Milton District High School (MDHS) is a public secondary school located in Milton, Ontario, Canada. MDHS, which is commonly referred to as M.D. by locals, is part of the Halton District School Board, and educates approximately 1800 students.

The school opened in 1960, before which time secondary school students in town had attended the Milton High School on Martin Street. When the new high school opened, grade 10 to 12 students were transferred there, and Martin Street School  became a high school, serving students in grade 9 only. MDHS remained the only secondary school in Milton until E.C. Drury High School  opened in 1980, followed by Bishop P. F. Reding Catholic Secondary School  in 1986.

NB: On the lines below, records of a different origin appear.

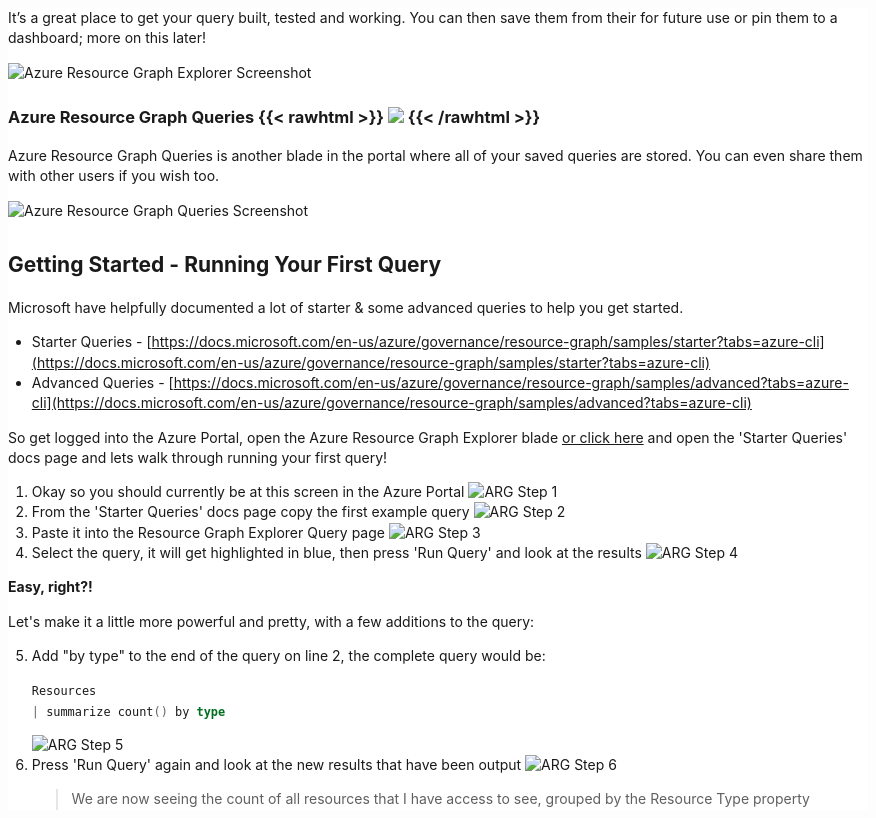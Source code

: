 It’s a great place to get your query built, tested and working. You can then save them from their for future use or pin them to a dashboard; more on this later!

![Azure Resource Graph Explorer Screenshot](/img/arg-exp-1.png)

### Azure Resource Graph Queries {{< rawhtml >}} <img src="/img/resource-graph-queries.png"> {{< /rawhtml >}}

Azure Resource Graph Queries is another blade in the portal where all of your saved queries are stored. You can even share them with other users if you wish too.

![Azure Resource Graph Queries Screenshot](/img/arg-qry-1.png)

## Getting Started - Running Your First Query

Microsoft have helpfully documented a lot of starter & some advanced queries to help you get started.

- Starter Queries - [https://docs.microsoft.com/en-us/azure/governance/resource-graph/samples/starter?tabs=azure-cli](https://docs.microsoft.com/en-us/azure/governance/resource-graph/samples/starter?tabs=azure-cli)
- Advanced Queries - [https://docs.microsoft.com/en-us/azure/governance/resource-graph/samples/advanced?tabs=azure-cli](https://docs.microsoft.com/en-us/azure/governance/resource-graph/samples/advanced?tabs=azure-cli) 

So get logged into the Azure Portal, open the Azure Resource Graph Explorer blade [or click here](https://portal.azure.com/#blade/HubsExtension/ArgQueryBlade) and open the 'Starter Queries' docs page and lets walk through running your first query!

1. Okay so you should currently be at this screen in the Azure Portal
   ![ARG Step 1](/img/arg-step-1.png)
2. From the 'Starter Queries' docs page copy the first example query
   ![ARG Step 2](/img/arg-step-2.png)
3. Paste it into the Resource Graph Explorer Query page
   ![ARG Step 3](/img/arg-step-3.png)
4. Select the query, it will get highlighted in blue, then press 'Run Query' and look at the results
   ![ARG Step 4](/img/arg-step-4.png)

**Easy, right?!**

Let's make it a little more powerful and pretty, with a few additions to the query:

5. Add "by type" to the end of the query on line 2, the complete query would be:
    ```go {linenos=false}
    Resources
    | summarize count() by type
    ```
    ![ARG Step 5](/img/arg-step-5.png)
6. Press 'Run Query' again and look at the new results that have been output
   ![ARG Step 6](/img/arg-step-6.png)
   > We are now seeing the count of all resources that I have access to see, grouped by the Resource Type property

Canadian Improv Games National Gold Champions in 2012
IN 2010, the MDHS Improv Team were national finalists in the Canadian Improv Games held at the National Arts Centre in Ottawa. They placed 4th, among approximately 400 teams from across the country.

IN 2011, the MDHS Improv Team placed first, winning gold in the Toronto Regionals of the Canadian Improv Games, moving on to the National Arts Centre in Ottawa for the national competition.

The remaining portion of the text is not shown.